Fewer states are requiring students to pass high school exit exams to graduate, but more states are increasing standardized testing in college- and career-readiness assessment efforts, according to a report released Thursday.
The report by the Center on Education Policy reveals that in the 2010-11 school year, 25 states have or plan to implement policies that require students to pass end-of-grade or end-of-course exams to earn a high school diploma -- a figure down from 28 the year before. Six more have or plan to implement exit exams that do not mandate a minimum passing standard for graduation. The change comes as Georgia, North Carolina and Tennessee changed their exit exam requirements that instead factor student scores from those tests into the student's final grade in a course required for graduation.
The state figures equate to 65 percent of all public school students nationwide required to take exit exams for graduation in the 2010-11 school year, compared to 74 percent in 2009-10.

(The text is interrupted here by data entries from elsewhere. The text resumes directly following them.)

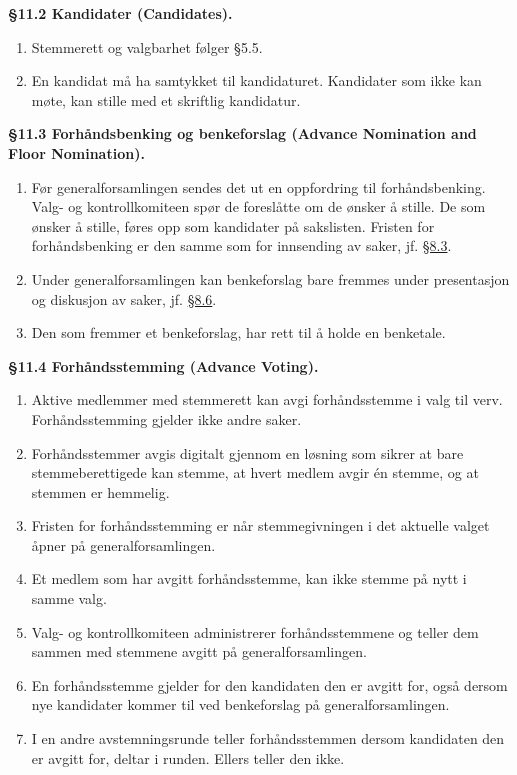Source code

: \documentclass{../../../Common/Latex/Templates/rapport}
\begin{document}
\textbf{\S 11.2 Kandidater (Candidates).}\label{bylaw:11.2}
\begin{enumerate}
  \item Stemmerett og valgbarhet følger \S5.5.
  \item En kandidat må ha samtykket til kandidaturet. Kandidater som ikke kan møte, kan stille med et skriftlig kandidatur.
\end{enumerate}

\textbf{\S 11.3 Forhåndsbenking og benkeforslag (Advance Nomination and Floor Nomination).}\label{bylaw:11.3}
\begin{enumerate}
  \item Før generalforsamlingen sendes det ut en oppfordring til forhåndsbenking. Valg- og kontrollkomiteen spør de foreslåtte om de ønsker å stille. De som ønsker å stille, føres opp som kandidater på sakslisten. Fristen for forhåndsbenking er den samme som for innsending av saker, jf. \hyperref[bylaw:8.3]{\S 8.3}.
  \item Under generalforsamlingen kan benkeforslag bare fremmes under presentasjon og diskusjon av saker, jf. \hyperref[bylaw:8.6]{\S 8.6}.
  \item Den som fremmer et benkeforslag, har rett til å holde en benketale.
\end{enumerate}

\textbf{\S 11.4 Forhåndsstemming (Advance Voting).}\label{bylaw:11.4}
\begin{enumerate}
  \item Aktive medlemmer med stemmerett kan avgi forhåndsstemme i valg til verv. Forhåndsstemming gjelder ikke andre saker.
  \item Forhåndsstemmer avgis digitalt gjennom en løsning som sikrer at bare stemmeberettigede kan stemme, at hvert medlem avgir én stemme, og at stemmen er hemmelig.
  \item Fristen for forhåndsstemming er når stemmegivningen i det aktuelle valget åpner på generalforsamlingen.
  \item Et medlem som har avgitt forhåndsstemme, kan ikke stemme på nytt i samme valg.
  \item Valg- og kontrollkomiteen administrerer forhåndsstemmene og teller dem sammen med stemmene avgitt på generalforsamlingen.
  \item En forhåndsstemme gjelder for den kandidaten den er avgitt for, også dersom nye kandidater kommer til ved benkeforslag på generalforsamlingen.
  \item I en andre avstemningsrunde teller forhåndsstemmen dersom kandidaten den er avgitt for, deltar i runden. Ellers teller den ikke.
\end{enumerate}
\end{document}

But as states are shying away from traditional exit exams, the trend is moving toward more testing tied to national standards that aim to prepare students for college and careers.
Of the 31 states that have or plan to implement exit exams, 27 are participating in national guidelines tied to the Common Core State Standards, and 16 of those states plan to replace their current exams with assessments tied to the Common Core.
"But it's not clear whether they will attach graduation-related requirements to these new assessments," Shelby McIntosh, CEP research associate and author of the report, said in a statement Thursday.
The report also found that 11 states require students to take the ACT or SAT college entrance exams while in high school, but don't mandate a passing standard, and 16 states offer tests that aim to assess college- and career-readiness.
While the exams are intended to examine a student's preparedness post-high school, just one state -- Georgia -- actually uses high school exit exams in employee hiring and higher education applications, and few recognize that they administer standardized exams for the explicit purpose of assessing readiness.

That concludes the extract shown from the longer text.